Arthur Emmett

Cricket information
- Batting: Right-handed
- Bowling: Right-arm medium

Career statistics
| Competition | First-class |
| Matches | 3 |
| Runs scored | 12 |
| Batting average | 3.00 |
| 100s/50s | 0/0 |
| Top score | 10 |
| Balls bowled | 348 |
| Wickets | 5 |
| Bowling average | 48.00 |
| 5 wickets in innings | 0 |
| 10 wickets in match | 0 |
| Best bowling | 3/48 |
| Catches/stumpings | 0/– |
- Source: CricketArchive, 2 August 2021

= Arthur Emmett (cricketer) =

English cricketer

Arthur Emmett (1869 – 12 November 1935) was an English cricketer. He was the third of six children of Tom Emmett and Grace Emmett.

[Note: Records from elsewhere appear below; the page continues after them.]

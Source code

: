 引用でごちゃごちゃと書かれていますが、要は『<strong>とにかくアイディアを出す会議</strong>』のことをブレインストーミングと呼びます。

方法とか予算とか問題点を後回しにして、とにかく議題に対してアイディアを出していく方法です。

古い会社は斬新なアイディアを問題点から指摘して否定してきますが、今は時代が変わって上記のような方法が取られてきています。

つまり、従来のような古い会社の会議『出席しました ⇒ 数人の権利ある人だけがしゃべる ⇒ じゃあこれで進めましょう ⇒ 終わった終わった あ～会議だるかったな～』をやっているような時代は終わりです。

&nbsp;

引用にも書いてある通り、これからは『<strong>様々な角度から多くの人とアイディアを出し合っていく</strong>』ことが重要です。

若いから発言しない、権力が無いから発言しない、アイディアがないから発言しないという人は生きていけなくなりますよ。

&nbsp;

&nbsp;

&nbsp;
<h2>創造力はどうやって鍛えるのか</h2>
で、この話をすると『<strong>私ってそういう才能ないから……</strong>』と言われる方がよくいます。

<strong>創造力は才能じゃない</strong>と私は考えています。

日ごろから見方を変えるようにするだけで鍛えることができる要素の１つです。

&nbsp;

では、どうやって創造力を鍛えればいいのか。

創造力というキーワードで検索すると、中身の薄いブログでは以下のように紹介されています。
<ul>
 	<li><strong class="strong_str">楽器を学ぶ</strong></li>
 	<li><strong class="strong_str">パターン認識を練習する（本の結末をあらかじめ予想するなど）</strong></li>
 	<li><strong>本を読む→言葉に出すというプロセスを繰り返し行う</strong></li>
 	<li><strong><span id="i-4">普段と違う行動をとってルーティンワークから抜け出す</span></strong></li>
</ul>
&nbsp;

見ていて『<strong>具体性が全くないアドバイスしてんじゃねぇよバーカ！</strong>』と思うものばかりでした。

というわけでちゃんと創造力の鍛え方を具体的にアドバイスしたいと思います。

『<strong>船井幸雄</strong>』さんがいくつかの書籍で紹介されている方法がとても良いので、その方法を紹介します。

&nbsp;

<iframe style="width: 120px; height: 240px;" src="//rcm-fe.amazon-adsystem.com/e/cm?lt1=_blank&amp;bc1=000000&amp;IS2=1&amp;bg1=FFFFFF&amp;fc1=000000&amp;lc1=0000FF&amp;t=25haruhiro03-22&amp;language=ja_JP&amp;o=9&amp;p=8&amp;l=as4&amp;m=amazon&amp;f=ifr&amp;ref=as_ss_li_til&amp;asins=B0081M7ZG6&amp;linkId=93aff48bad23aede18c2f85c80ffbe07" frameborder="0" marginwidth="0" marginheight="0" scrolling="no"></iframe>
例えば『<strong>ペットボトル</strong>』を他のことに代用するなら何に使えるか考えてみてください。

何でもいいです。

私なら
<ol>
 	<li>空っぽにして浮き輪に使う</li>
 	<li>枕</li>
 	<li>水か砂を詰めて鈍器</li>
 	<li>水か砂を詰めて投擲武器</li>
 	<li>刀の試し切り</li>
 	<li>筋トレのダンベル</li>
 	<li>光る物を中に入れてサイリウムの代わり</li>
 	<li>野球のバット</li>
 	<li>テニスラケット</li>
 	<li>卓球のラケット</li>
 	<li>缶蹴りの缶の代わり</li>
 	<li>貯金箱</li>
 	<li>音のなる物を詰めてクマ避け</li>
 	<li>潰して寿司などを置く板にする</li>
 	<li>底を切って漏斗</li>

Emmett was a medium pace bowler who played three first-class matches for Leicestershire County Cricket Club during the 1902 English cricket season. He returned his best figures of 3/48 against London County at Aylestone Road, Leicester, where his victims included the former Australian captain, Billy Murdoch. His third and final appearance was at Lord's against the Marylebone Cricket Club.

Emmett's father, Tom, captained Yorkshire between 1878 and 1882, and played seven Test matches for England, including the inaugural Test match in 1877.

He died on 12 November 1935 in Evington, Leicestershire.